カリフォルニアで老化を研究するゴードン・リスゴー教授は「25年のあいだ老化について研究してきたが、まさか老化防止薬の臨床試験ができる日が来るとは思わなかった。しかし、我々はいま、老化について何が起きているかを把握し始めている」と語ります。

老化は細胞分裂が正常に続けられなくなることで起こるとされます。歳を重ねるほど分裂時のエラーが起こりやすくなり、結果として代謝や傷の治癒力などが低下していきます。がんは細胞に突然変異が発生したとき、それに対応できなくなった結果であり、アルツハイマー病は脳内で血小板の停滞が発生して血流が悪くなり、痴呆症状を引き起こすと言われます。

メトホルミンは細胞内の有害な酸素分子をわずかに増やす効果があります。この量が多ければ、細胞は傷つけられ老化を促進してしまいます。
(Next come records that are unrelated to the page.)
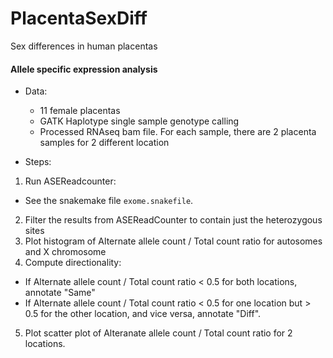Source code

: # PlacentaSexDiff
Sex differences in human placentas

#### Allele specific expression analysis
* Data: 
  - 11 female placentas
  - GATK Haplotype single sample genotype calling
  - Processed RNAseq bam file. For each sample, there are 2 placenta samples for 2 different location

* Steps:
1. Run ASEReadcounter:
  - See the snakemake file `exome.snakefile`.
2. Filter the results from ASEReadCounter to contain just the heterozygous sites
3. Plot histogram of Alternate allele count / Total count ratio for autosomes and X chromosome
4. Compute directionality:
  - If Alternate allele count / Total count ratio < 0.5 for both locations, annotate "Same"
  - If Alternate allele count / Total count ratio < 0.5 for one location but > 0.5 for the other location, and vice versa, annotate "Diff".
5. Plot scatter plot of Alteranate allele count / Total count ratio for 2 locations.
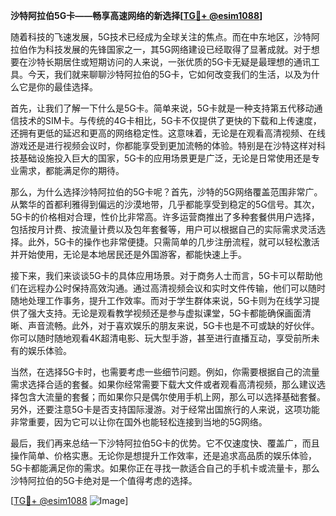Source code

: **沙特阿拉伯5G卡——畅享高速网络的新选择[[TG💪+ @esim1088](https://t.me/s/esim1088)]**

随着科技的飞速发展，5G技术已经成为全球关注的焦点。而在中东地区，沙特阿拉伯作为科技发展的先锋国家之一，其5G网络建设已经取得了显著成就。对于想要在沙特长期居住或短期访问的人来说，一张优质的5G卡无疑是最理想的通讯工具。今天，我们就来聊聊沙特阿拉伯的5G卡，它如何改变我们的生活，以及为什么它是你的最佳选择。

首先，让我们了解一下什么是5G卡。简单来说，5G卡就是一种支持第五代移动通信技术的SIM卡。与传统的4G卡相比，5G卡不仅提供了更快的下载和上传速度，还拥有更低的延迟和更高的网络稳定性。这意味着，无论是在观看高清视频、在线游戏还是进行视频会议时，你都能享受到更加流畅的体验。特别是在沙特这样对科技基础设施投入巨大的国家，5G卡的应用场景更是广泛，无论是日常使用还是专业需求，都能满足你的期待。

那么，为什么选择沙特阿拉伯的5G卡呢？首先，沙特的5G网络覆盖范围非常广。从繁华的首都利雅得到偏远的沙漠地带，几乎都能享受到稳定的5G信号。其次，5G卡的价格相对合理，性价比非常高。许多运营商推出了多种套餐供用户选择，包括按月计费、按流量计费以及包年套餐等，用户可以根据自己的实际需求灵活选择。此外，5G卡的操作也非常便捷。只需简单的几步注册流程，就可以轻松激活并开始使用，无论是本地居民还是外国游客，都能快速上手。

接下来，我们来谈谈5G卡的具体应用场景。对于商务人士而言，5G卡可以帮助他们在远程办公时保持高效沟通。通过高清视频会议和实时文件传输，他们可以随时随地处理工作事务，提升工作效率。而对于学生群体来说，5G卡则为在线学习提供了强大支持。无论是观看教学视频还是参与虚拟课堂，5G卡都能确保画面清晰、声音流畅。此外，对于喜欢娱乐的朋友来说，5G卡也是不可或缺的好伙伴。你可以随时随地观看4K超清电影、玩大型手游，甚至进行直播互动，享受前所未有的娱乐体验。

当然，在选择5G卡时，也需要考虑一些细节问题。例如，你需要根据自己的流量需求选择合适的套餐。如果你经常需要下载大文件或者观看高清视频，那么建议选择包含大流量的套餐；而如果你只是偶尔使用手机上网，那么可以选择基础套餐。另外，还要注意5G卡是否支持国际漫游。对于经常出国旅行的人来说，这项功能非常重要，因为它可以让你在国外也能轻松连接到当地的5G网络。

最后，我们再来总结一下沙特阿拉伯5G卡的优势。它不仅速度快、覆盖广，而且操作简单、价格实惠。无论你是想提升工作效率，还是追求高品质的娱乐体验，5G卡都能满足你的需求。如果你正在寻找一款适合自己的手机卡或流量卡，那么沙特阿拉伯的5G卡绝对是一个值得考虑的选择。

[[TG💪+ @esim1088](https://t.me/s/esim1088) ![Image](https://i.postimg.cc/4NQfJmqS/Snipaste-2025-05-13-00-14-12.png)]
ところが、最近の研究では酸素分子がわずかに増えただけなら逆に細胞が活性化し、健康状態を促進する効果があることがわかりました。このため、メトホルミンは上に記したような老化やほかの病気に対して有効性が確認されるようになっています。研究者はメトホルミンを適切に使うことで「たとえば寿命が100歳の人ならば、120歳まで生きることができるようになる。70歳の人なら50歳並みの健康が得られるはずだ」としています。

2016年からの臨床試験は、被験者として70〜80代のがん患者、痴呆患者、またはいずれかのリスクが高い人合計3000人を対象として実施する計画。現在は被験者候補と資金を集めている最中とのこと。

ちなみに、メトホルミン1日分のコストは約8円。意外と健康長寿は安く買えるのかもしれません。